Your Ultimate Guide to Space Between

Program 06—Art. Athleticism. Ballet Fully Unbound.

What Is It? Ballet fully unbound. Cool athleticism, modern classicism, and Björk-ian excess mean this program has a little something for everyone.

Who’s It For? Sports fans, art museum-goers, and anyone who took advantage of one of those cheap flights to Iceland over the past few years.

RODEO

San Francisco Ballet in Peck’s Rodeo: Four Dance Episodes // © Erik Tomasson

What Am I Seeing? Made for 15 men and 1 woman, Rodeo: Four Dance Episodes turns ballet convention on its head—something choreographer Justin Peck, a soloist at New York City Ballet, has been doing a lot lately. From same-sex partnering to ballets in sneakers, he is interested in exploring how the traditional architecture and technique of ballet can adapt to modern ideas and worldviews. This ballet is athletic, competitive, and virtuosic, but also allows space for these male dancers to be vulnerable and sensitive.

What Am I Hearing? Aaron Copland’s Four Dance Episodes from Rodeo. The ballet Rodeo was commissioned by the Ballets Russes and choreographed by Agnes de Mille, one of the first great female American ballet choreographers, in 1942. Four Dance Episodes is the symphonic version, orchestrated in 1945. You’ll probably recognize this music: it’s been used in just about every commercial that’s supposed to be “American” in feel.

What Should I Look For? The same-sex partnering, the moment of surprise when the woman joins the group, and the way that the pas de deux is a partnership of equals.

LIAM SCARLETT WORLD PREMIERE

Liam Scarlett and Davide Occhipinti rehearsing Scarlett’s new work. // © Erik Tomasson

What Am I Seeing? Liam Scarlett is becoming a familiar name to SF audiences after the massive success of his full-length Frankenstein (2017) and his shorter Hummingbird (2014) and Fearful Symmetries (2016). The 33-year-old Royal Ballet artist-in-residence returned to SF Ballet this year to make a work inspired by Swiss symbolist painter Arnold Böcklin’s Isle of the Dead and set to Sergei Rachmaninoff’s tone poem of the same name.

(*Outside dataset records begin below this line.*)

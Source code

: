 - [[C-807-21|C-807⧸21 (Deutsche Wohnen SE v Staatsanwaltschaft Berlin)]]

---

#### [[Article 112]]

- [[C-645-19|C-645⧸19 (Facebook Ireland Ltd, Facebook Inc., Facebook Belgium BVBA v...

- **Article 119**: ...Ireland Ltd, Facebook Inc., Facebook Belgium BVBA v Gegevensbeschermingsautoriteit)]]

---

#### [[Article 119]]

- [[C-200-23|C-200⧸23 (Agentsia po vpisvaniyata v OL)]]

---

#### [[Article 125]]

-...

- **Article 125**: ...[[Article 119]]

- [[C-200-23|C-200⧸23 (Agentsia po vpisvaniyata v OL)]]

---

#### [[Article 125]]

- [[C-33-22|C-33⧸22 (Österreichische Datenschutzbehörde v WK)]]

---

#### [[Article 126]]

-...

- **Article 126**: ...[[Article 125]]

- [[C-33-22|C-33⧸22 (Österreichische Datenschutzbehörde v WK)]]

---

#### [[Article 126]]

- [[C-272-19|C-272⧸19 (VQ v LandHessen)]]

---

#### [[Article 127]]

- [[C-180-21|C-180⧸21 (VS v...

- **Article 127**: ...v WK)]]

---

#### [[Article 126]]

What Am I Hearing? Sergei Rachmaninoff’s Isle of the Dead. Inspired by Böcklin’s paining, Rachmaninoff’s score suggests the sound of oars or waves, and pulls from the Dies irae, the Gregorian chant from the Mass for the Dead, to create a landscape of sound.

What Should I Look For? Watch for a recurring movement where the dancers take a low arabesque and sweep their arm in a circle, like waves or oars. And track the six principal dancers—how do their relationships evolve or transform? Who do they seem to be to one another?

BJÖRK BALLET

What Am I Seeing? Inspired by the music of Icelandic singer-songwriter Björk, choreographer Arthur Pita created a ballet full of quirky characters, snippets of narrative, and a stunning full-cast “ballet rave.” It’s glamorous. It’s fantastical. And it’s full of surprises.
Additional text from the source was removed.